Erdoğan: 'Korkakların şanı kaçmaktır'

TAKİP ET

Rize'de yapımı tamamlanan tesislerin toplu açılış töreninde halka hitap eden Cumhurbaşkanı Erdoğan, Musul'a düzenlenecek operasyon hakkında, 'Biz, koalisyon güçleriyle beraber DEAŞ terör örgütüne ve diğer terör örgütlerine karşı orada mücadeleye varız. Başika üssümüz konusunda da kimse konuşmasın. Bu üs orada duracaktır. Çünkü Başika aynı zamanda Türkiye'ye olacak terör saldırıları için bir sigortadır' dedi.

Rize’de yapımı tamamlanan hizmet ve tesislerin toplu açılış töreninde Cumhurbaşkanı Recep Tayyip Erdoğan’ın eşi Emine Erdoğan, Türkiye Büyük Millet Meclisi Başkanı İsmail Kahraman, İçişleri Bakanı Süleyman Soylu, Sağlık Bakanı Recep Akdağ, Orman ve Su İşleri Bakanı Veysel Eroğlu, Ulaştırma Denizcilik ve Haberleşme Bakanı Ahmet Arslan, Millî Eğitim Bakanı İsmet Yılmaz, Gençlik ve Spor Bakanı Akif Çağatay Kılıç, Kalkınma Bakanı Lütfi Elvan da hazır bulundu.

Rize Valiliği önündeki meydanda düzenlenen toplu açılış töreninde Cumhurbaşkanı Erdoğan bir konuşma yaptı.

“BİRİLERİ BİZİM ÖNÜMÜZE ENGEL ÇIKARDIKÇA, MİLLETİMİZ DESTEĞİYLE BİZİ DAHA DA GÜÇLENDİRDİ”
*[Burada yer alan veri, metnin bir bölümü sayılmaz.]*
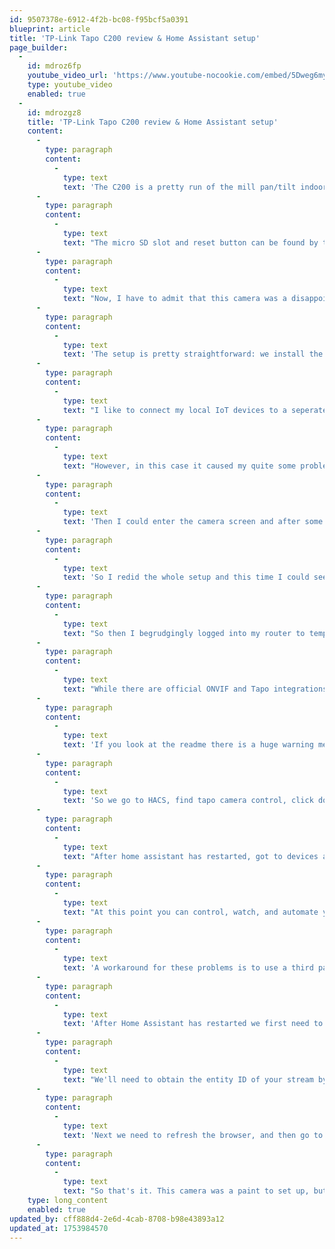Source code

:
 ```yaml
---
id: 9507378e-6912-4f2b-bc08-f95bcf5a0391
blueprint: article
title: 'TP-Link Tapo C200 review & Home Assistant setup'
page_builder:
  -
    id: mdroz6fp
    youtube_video_url: 'https://www.youtube-nocookie.com/embed/5Dweg6myRw8?si=l_wTFLqlykhh-kZO'
    type: youtube_video
    enabled: true
  -
    id: mdrozgz8
    title: 'TP-Link Tapo C200 review & Home Assistant setup'
    content:
      -
        type: paragraph
        content:
          -
            type: text
            text: 'The C200 is a pretty run of the mill pan/tilt indoor security camera with detection features for motion, people, and crying babies. In the box you get the camera, a power adapter, some paperwork, and some mounting hardware. It comes with an app and cloud subscription, but also supports local recording and ONVIF, more on that later.'
      -
        type: paragraph
        content:
          -
            type: text
            text: "The micro SD slot and reset button can be found by twisting the lens upwards, so the first thing we'll do is insert an SD card. Then we can plug it in and let it boot. It appears to do a little dance to callibrate the pan/tilt mechanism before settling into the red/green blinking pattern meaning it's ready for setup."
      -
        type: paragraph
        content:
          -
            type: text
            text: "Now, I have to admit that this camera was a disappointment in terms of privacy and Home Assistant compatibility, and I would not recommend this device. It turns out there is no web interface at all and the only way to set up the camera is with the app which requires a TP-Link account and an internet connection. So let's grit our teeth and get this thing working."
      -
        type: paragraph
        content:
          -
            type: text
            text: 'The setup is pretty straightforward: we install the Tapo app, create our account, and click through some prompts. New we can press the plus to add a device, find the C200, and follow the instructions.'
      -
        type: paragraph
        content:
          -
            type: text
            text: "I like to connect my local IoT devices to a seperate VLAN that blocks their internet access. Subscribe and let me know in the comments if you'd like to see a video on how to set up secure VLANs for your IoT devices, including ones that do need cloud access."
      -
        type: paragraph
        content:
          -
            type: text
            text: "However, in this case it caused my quite some problems. The first time pairing failed because my phone didn't connect to the IoT network. The second time it got through and I was able to name and label the device."
      -
        type: paragraph
        content:
          -
            type: text
            text: 'Then I could enter the camera screen and after some introductory prompts format the SD card. However, the live feed did not load, and even more concerning, after I exited to the main screen, the camera completely disappeared from the app!'
      -
        type: paragraph
        content:
          -
            type: text
            text: 'So I redid the whole setup and this time I could see the live feed. So then I proceeded to device settings, advanced settings, camera account. We need to set account credetials here in order to be able to connect using third party software to access RTSP and ONVIF. However, I got another error and afterwards the camera once again vanished from the app completely.'
      -
        type: paragraph
        content:
          -
            type: text
            text: "So then I begrudgingly logged into my router to temporarily disable the ACL that blocks internet access, and as they say, fourth time's the charm. This time I was able to set account credentials and move on to setting up Home Assistant."
      -
        type: paragraph
        content:
          -
            type: text
            text: "While there are official ONVIF and Tapo integrations, ONVIF will not expose the full camera functionality, and Tapo only supports stuff like light bulbs and switches. So for the best results we will need to go into HACS and install the third party Tapo Camera Control integration. (let me know if you're interested in a video about setting up HACS)"
      -
        type: paragraph
        content:
          -
            type: text
            text: 'If you look at the readme there is a huge warning message that you should not update your camera because it will stop working with this integration. A telltale sign of proprietary shenanigans.'
      -
        type: paragraph
        content:
          -
            type: text
            text: 'So we go to HACS, find tapo camera control, click download, click download again, go to settings, and restart Home Assistant.'
      -
        type: paragraph
        content:
          -
            type: text
            text: "After home assistant has restarted, got to devices and services, and add the tapo camera control integration. Here you'll have to find the IP of your camera, either in the Tapo app or in your router's web interface. Next you'll have to enter the camera account credentials we created in the app. And finally, for some reason, the password to your TP-Link account. On the next screen there are a few camera settings which I've left at the defaults. And finally, you can add the camera to a zone if you want."
      -
        type: paragraph
        content:
          -
            type: text
            text: "At this point you can control, watch, and automate your camera, but if you go to media, camera, and open the stream, you'll see that the stream has a large delay and no sound."
      -
        type: paragraph
        content:
          -
            type: text
            text: 'A workaround for these problems is to use a third party WebRTC camera integration which we can install from HACS. Once again find the integration, press download and restart Home Assistant.'
      -
        type: paragraph
        content:
          -
            type: text
            text: 'After Home Assistant has restarted we first need to go back to devices and services and add the WebRTC service, leaving everything at the default.'
      -
        type: paragraph
        content:
          -
            type: text
            text: "We'll need to obtain the entity ID of your stream by going to settings, devices and services, entities, and searching for camera.tapo"
      -
        type: paragraph
        content:
          -
            type: text
            text: 'Next we need to refresh the browser, and then go to a dashboard, press edit, add card, and search for the WebRTC Camera card. Here we need to replace URL with entity and pass the camera stream entity that we added. Then press save, done, unmute the stream, and have a listen.'
      -
        type: paragraph
        content:
          -
            type: text
            text: "So that's it. This camera was a paint to set up, but in the end the result is not terrible. Thank you for watching, and I hope to see you in the next video."
    type: long_content
    enabled: true
updated_by: cff888d4-2e6d-4cab-8708-b98e43893a12
updated_at: 1753984570
---
```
Bulduğu her fırsatta ata-dede topraklarına gidip sılayı rahim yaptığını ifade eden Cumhurbaşkanı Erdoğan, bir Rize türküsünün sözlerine atıfta bulunarak, “Tüm milletimizle birlikte çok şeyler yaşadık, çok badireler atlattık. Hiçbirini de unutmadık, unutmayacağız. İstanbul Büyükşehir Belediye Başkanlığından itibaren, başbakanlığımız, cumhurbaşkanlığımız süresince attığımız her adımın gerisinde büyük bir mücadele vardır. İçeride ve dışarıda birileri bizim önümüze engel çıkardıkça, milletimiz desteğiyle bizi daha da güçlendirdi” diye konuştu.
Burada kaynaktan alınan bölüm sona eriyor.